What skills the new teacher has and what equipment is available is pretty important to know. I have been teaching jewelry for about 5 years and have slowly accumulated tools and equipment. The first year I scrownged all over--I found a metal recycle place and bought copper and whatever they had. Metal prices have gone off the charts so I usually have the kids learn stuff with nickle and copper. When I pull out silver it's the end of the year and they have some skills. I organize my class by what I consider sort of linear progression of skills I want them to know: sawing, annealing, stamping, soldering, sweat soldering, bezels. I make up assignments based on the skills, so a first assignment would be to saw out a shape with a negative space design within in that is sawed out, then stamp, drill a hole, make a jump ring and hook and eye closure and learn to polish.
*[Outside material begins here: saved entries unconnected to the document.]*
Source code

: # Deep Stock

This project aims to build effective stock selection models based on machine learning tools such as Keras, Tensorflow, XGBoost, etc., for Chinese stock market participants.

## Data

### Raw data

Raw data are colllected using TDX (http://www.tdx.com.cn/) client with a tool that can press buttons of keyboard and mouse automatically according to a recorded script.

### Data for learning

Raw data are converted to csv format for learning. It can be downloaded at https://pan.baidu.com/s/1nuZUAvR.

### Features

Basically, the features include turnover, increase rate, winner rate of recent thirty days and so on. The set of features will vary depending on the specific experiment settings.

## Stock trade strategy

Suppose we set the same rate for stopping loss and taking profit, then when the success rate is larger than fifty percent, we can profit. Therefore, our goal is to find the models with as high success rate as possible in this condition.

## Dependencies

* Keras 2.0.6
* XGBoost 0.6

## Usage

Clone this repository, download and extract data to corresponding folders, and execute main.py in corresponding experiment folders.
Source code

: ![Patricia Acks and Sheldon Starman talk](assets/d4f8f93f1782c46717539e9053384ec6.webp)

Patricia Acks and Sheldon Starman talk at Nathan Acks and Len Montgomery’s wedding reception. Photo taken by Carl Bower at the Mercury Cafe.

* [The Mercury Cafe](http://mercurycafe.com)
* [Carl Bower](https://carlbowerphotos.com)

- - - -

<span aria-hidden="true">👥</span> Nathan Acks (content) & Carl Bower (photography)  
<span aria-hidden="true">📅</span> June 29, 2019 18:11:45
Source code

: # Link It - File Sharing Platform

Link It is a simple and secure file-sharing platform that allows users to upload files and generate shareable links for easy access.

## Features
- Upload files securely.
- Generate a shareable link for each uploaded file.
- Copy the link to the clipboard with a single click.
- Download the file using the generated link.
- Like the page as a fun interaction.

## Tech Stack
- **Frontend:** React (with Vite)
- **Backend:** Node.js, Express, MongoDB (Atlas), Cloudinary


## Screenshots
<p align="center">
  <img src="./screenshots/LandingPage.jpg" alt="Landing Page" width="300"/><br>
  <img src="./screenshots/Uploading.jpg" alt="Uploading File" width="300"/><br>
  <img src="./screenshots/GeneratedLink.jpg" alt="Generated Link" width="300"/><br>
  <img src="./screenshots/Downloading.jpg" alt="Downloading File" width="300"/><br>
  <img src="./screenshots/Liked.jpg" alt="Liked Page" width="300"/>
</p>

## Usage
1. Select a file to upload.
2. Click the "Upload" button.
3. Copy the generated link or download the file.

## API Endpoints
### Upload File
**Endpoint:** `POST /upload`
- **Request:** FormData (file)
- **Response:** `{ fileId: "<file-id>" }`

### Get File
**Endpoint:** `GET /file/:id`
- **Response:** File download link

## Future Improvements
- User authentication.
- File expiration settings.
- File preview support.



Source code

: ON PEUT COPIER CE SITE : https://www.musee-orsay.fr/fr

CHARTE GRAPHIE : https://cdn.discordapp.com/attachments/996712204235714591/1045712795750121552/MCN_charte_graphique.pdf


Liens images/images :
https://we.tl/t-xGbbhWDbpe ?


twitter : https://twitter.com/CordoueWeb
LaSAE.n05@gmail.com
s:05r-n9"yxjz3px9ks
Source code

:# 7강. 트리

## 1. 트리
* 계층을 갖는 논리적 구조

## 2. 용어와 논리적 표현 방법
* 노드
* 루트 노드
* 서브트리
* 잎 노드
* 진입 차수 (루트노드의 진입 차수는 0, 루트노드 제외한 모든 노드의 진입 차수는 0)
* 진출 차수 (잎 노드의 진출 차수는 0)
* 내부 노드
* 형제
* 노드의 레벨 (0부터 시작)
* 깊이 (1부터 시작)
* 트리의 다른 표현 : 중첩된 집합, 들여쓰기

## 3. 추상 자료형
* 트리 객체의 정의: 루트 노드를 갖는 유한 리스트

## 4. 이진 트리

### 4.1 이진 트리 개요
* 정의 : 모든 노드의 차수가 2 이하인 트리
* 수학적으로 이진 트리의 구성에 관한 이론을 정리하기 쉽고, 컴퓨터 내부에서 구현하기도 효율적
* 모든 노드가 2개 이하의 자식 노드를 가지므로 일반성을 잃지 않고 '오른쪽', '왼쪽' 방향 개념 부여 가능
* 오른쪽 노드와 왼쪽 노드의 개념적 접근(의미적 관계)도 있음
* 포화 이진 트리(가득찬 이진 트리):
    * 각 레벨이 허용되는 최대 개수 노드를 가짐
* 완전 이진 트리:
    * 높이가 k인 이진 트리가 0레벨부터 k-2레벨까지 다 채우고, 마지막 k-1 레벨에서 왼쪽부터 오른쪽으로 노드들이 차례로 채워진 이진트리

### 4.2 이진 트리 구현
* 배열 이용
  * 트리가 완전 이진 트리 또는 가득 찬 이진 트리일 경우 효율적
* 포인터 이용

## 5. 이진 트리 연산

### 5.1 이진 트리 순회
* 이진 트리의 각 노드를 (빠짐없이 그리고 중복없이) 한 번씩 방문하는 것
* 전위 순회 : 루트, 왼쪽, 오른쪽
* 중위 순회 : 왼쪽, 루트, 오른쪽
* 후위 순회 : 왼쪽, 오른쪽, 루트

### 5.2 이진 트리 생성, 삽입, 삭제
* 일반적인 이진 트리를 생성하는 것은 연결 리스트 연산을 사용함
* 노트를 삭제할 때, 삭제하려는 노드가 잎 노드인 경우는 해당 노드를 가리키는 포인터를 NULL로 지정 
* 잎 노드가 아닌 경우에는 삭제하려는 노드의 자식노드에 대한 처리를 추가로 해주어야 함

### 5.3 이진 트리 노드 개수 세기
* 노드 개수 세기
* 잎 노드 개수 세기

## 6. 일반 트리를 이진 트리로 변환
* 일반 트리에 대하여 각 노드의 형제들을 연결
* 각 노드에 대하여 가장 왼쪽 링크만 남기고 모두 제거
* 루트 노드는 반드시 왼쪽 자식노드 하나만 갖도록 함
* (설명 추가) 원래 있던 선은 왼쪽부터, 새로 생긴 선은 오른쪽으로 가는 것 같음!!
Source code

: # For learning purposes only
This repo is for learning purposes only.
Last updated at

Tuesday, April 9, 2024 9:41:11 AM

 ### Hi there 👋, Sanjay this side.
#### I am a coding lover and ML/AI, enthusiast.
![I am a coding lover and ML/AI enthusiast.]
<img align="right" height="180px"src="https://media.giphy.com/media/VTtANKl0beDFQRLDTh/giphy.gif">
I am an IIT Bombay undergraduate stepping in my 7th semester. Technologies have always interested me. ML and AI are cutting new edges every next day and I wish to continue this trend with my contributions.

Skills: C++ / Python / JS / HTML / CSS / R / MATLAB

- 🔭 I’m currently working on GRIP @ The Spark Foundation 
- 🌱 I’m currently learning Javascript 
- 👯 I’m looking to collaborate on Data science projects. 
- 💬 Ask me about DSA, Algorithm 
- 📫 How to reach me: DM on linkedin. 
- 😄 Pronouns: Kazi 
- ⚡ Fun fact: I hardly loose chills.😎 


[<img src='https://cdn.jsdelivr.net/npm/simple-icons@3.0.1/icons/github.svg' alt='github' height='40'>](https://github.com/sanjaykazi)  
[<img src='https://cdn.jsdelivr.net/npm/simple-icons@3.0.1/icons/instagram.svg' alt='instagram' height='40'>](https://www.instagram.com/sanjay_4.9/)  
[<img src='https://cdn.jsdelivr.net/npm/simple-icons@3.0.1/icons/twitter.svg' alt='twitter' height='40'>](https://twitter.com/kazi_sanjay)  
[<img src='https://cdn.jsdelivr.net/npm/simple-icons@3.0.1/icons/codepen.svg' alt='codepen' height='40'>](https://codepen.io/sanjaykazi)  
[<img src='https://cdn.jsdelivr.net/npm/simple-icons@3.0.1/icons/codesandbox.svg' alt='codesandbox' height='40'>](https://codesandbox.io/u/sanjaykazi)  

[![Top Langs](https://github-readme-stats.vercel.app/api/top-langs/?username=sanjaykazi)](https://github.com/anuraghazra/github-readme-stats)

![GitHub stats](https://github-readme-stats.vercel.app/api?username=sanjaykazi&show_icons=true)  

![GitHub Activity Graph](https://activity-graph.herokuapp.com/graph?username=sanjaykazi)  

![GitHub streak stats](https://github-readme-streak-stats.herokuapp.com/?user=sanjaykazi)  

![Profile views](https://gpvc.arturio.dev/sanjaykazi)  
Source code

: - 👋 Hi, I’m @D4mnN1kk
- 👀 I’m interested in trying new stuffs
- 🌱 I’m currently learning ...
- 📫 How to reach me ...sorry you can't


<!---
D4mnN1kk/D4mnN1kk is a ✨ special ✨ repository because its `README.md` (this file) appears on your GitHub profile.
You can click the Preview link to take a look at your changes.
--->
My problem is that I only have one torch so I usually have several assignments running at the same time, like make clay beads-fire-glaze-re
fire string with beading wire--or ideas that I have gotten on this list, like make a shrinky book that is a necklace or make a small pot and then cover with wax and bead a la Huichols. Those work as fillers to keep everyone busy. Spend time looking at jewelry mags like Jewelry Artist. They have wonderful ideas and explain lots of projects and techniques. When your person gets there, I would be happy to help them out. Sid
>>> "Pam Wellington" <email@example.com> 08/11/07 7:07 AM >>>
My high school is starting a new jewelry class. The teacher who was going to
teach it, and had extensive experience, is no longer working here and a
brand new teacher straight out of college will be teaching it. She has no
experience. Does anyone have an outline for a high school jewelry course?
Lesson ideas? It will be traditional jewelry making metal working
techniques. Any help or suggestions are welcome. I taught it over 10 years
ago so I know a bit but am rusty in my skills.